Le vrai sujet reste le coût du découvert #

La réforme ne touche pas au prix du découvert, et c’est là que se joue l’essentiel du budget. En 2026, le taux d’un découvert autorisé se situe généralement entre 7 et 9 % dans les banques en ligne, et plutôt entre 14 et 19 % dans les réseaux traditionnels. Un découvert non autorisé, lui, peut grimper autour de 21 à 22 % par an, dans la limite du taux de l’usure.

À cela s’ajoutent les commissions d’intervention, facturées à chaque opération présentée au-delà du découvert autorisé. Elles sont plafonnées par la loi à 8 euros par opération et 80 euros par mois pour un client particulier standard — et à 4 euros par opération et 20 euros par mois pour les personnes en situation de fragilité financière bénéficiant de l’offre spécifique.

La différence entre découvert autorisé et non autorisé est donc le levier d’économie le plus immédiat, et il n’a rien à voir avec novembre 2026 : demander une autorisation adaptée à votre compte, aujourd’hui, divise souvent le coût par deux et supprime les commissions d’intervention.

Ce que vous pouvez faire d’ici novembre #

Trois vérifications simples, faisables en dix minutes sur votre espace client.

Cet article est informatif et ne constitue pas un conseil en gestion de patrimoine ni une recommandation personnalisée. Les conditions tarifaires varient d’un établissement à l’autre : référez-vous à la plaquette tarifaire de votre banque.

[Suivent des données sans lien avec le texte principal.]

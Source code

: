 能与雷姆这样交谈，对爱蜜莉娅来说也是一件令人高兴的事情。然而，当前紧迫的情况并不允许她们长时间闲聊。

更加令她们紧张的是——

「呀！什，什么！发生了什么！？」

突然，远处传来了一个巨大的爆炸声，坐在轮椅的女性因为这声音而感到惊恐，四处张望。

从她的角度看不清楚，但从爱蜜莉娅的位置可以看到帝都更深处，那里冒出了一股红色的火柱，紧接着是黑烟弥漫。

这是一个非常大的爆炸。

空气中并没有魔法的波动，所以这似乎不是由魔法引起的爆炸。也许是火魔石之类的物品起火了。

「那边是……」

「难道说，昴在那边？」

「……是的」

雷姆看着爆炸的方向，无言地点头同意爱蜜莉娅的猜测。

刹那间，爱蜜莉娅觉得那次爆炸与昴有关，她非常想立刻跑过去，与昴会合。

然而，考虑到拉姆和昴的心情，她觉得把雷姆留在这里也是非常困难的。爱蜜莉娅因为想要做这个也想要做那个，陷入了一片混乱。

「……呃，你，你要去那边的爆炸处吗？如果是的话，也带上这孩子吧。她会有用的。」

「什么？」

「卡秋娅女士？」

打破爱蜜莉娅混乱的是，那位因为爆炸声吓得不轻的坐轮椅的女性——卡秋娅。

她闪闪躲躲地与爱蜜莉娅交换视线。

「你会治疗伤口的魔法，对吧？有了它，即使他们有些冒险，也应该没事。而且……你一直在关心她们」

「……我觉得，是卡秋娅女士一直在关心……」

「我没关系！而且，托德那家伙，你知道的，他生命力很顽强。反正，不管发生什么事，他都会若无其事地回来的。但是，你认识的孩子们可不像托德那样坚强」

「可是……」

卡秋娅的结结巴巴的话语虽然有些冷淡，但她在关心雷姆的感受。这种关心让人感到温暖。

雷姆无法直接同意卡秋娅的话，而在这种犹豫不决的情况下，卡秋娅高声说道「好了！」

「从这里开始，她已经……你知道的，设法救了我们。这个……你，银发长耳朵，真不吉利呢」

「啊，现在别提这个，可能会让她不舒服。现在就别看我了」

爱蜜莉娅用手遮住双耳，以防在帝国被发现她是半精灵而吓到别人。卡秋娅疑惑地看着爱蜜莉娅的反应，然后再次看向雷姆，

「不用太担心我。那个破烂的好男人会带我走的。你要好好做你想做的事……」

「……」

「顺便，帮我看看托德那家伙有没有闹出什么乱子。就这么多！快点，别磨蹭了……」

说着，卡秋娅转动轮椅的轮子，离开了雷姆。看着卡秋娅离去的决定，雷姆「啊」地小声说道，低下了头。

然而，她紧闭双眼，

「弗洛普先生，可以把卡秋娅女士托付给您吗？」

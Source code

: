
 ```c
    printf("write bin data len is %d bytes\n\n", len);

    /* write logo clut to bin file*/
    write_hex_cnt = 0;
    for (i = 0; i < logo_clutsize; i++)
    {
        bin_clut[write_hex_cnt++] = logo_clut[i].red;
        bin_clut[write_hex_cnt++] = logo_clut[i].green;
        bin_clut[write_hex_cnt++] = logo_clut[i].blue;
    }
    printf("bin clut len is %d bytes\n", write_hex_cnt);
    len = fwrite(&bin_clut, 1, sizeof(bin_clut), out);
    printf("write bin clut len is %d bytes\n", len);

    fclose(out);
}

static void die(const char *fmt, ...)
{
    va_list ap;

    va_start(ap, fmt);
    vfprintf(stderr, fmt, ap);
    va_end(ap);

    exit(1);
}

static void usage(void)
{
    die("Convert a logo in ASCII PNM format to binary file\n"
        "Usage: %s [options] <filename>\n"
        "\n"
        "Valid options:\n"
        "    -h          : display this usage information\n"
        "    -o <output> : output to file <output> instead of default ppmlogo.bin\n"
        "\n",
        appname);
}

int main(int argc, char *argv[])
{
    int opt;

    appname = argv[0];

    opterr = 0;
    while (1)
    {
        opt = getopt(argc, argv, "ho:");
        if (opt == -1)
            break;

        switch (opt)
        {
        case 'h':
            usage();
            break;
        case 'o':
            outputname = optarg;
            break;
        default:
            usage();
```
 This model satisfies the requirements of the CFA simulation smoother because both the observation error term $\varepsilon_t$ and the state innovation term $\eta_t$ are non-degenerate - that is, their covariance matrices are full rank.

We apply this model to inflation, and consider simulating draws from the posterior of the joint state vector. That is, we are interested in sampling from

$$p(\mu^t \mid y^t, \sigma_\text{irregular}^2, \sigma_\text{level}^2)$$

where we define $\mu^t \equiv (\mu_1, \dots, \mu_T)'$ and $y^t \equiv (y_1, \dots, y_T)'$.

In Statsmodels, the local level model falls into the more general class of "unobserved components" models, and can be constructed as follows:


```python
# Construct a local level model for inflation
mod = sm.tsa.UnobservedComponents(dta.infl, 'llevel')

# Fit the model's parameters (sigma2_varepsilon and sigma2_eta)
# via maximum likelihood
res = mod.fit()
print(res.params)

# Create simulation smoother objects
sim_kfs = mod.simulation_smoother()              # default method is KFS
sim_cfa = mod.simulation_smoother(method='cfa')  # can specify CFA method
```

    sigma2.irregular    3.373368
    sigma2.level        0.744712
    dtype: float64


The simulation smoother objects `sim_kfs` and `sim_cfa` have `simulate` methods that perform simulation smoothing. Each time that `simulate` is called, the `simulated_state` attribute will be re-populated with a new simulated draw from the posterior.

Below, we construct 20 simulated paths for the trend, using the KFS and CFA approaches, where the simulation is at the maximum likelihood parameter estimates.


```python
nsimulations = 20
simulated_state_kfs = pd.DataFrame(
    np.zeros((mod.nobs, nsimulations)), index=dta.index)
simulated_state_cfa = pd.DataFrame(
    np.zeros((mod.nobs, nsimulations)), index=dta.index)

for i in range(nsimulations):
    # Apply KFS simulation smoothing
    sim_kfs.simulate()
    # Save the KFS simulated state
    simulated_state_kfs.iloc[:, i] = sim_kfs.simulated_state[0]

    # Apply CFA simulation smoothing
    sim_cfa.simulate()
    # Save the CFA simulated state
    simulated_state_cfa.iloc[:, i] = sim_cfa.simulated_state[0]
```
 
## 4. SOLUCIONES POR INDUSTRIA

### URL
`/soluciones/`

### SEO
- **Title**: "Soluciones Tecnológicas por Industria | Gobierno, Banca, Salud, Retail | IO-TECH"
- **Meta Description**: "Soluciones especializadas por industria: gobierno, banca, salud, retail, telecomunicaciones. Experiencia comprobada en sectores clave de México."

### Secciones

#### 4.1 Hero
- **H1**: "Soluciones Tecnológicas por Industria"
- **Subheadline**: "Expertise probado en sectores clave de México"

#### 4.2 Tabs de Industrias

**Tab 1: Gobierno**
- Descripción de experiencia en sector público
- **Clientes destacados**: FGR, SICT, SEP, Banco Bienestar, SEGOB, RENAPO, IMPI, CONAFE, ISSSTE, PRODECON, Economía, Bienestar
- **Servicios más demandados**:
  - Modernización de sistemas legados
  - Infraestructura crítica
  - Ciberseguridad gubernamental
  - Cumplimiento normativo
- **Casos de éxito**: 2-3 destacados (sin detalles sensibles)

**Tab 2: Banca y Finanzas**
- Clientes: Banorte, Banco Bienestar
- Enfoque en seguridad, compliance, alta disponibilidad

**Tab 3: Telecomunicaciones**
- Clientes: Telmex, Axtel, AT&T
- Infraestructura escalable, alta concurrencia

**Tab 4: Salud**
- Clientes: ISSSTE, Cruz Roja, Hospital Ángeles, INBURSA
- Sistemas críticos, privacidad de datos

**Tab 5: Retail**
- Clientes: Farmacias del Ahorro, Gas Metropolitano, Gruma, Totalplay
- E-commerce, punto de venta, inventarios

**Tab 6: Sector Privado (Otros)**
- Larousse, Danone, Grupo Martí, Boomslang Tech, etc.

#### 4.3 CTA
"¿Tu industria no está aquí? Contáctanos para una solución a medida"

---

  • Retrouvez votre montant d’autorisation de découvert et son taux : ils figurent dans votre convention de compte et dans la plaquette tarifaire annuelle.
  • Regardez sur vos douze derniers relevés la ligne « agios » ou « intérêts débiteurs » : si le montant est identique plusieurs mois de suite malgré des découverts très différents, vous payez un minimum forfaitaire — celui qui disparaîtra le 20 novembre 2026.
  • Vérifiez si votre autorisation est bien en place avant le 20 novembre 2026 : les autorisations antérieures ne sont pas affectées par les nouvelles dispositions.
🎯 À retenir
Le 20 novembre 2026, les découverts de moins de 200 euros ou de moins d’un mois entrent dans le cadre du crédit à la consommation, en application de l’ordonnance du 3 septembre 2025. Le découvert n’est ni supprimé ni conditionné à un taux d’endettement de 30 %, et les autorisations existantes sont préservées. Le vrai changement de portefeuille est ailleurs : les minimums forfaitaires d’agios, prélevés même pour quelques euros de découvert, deviennent interdits.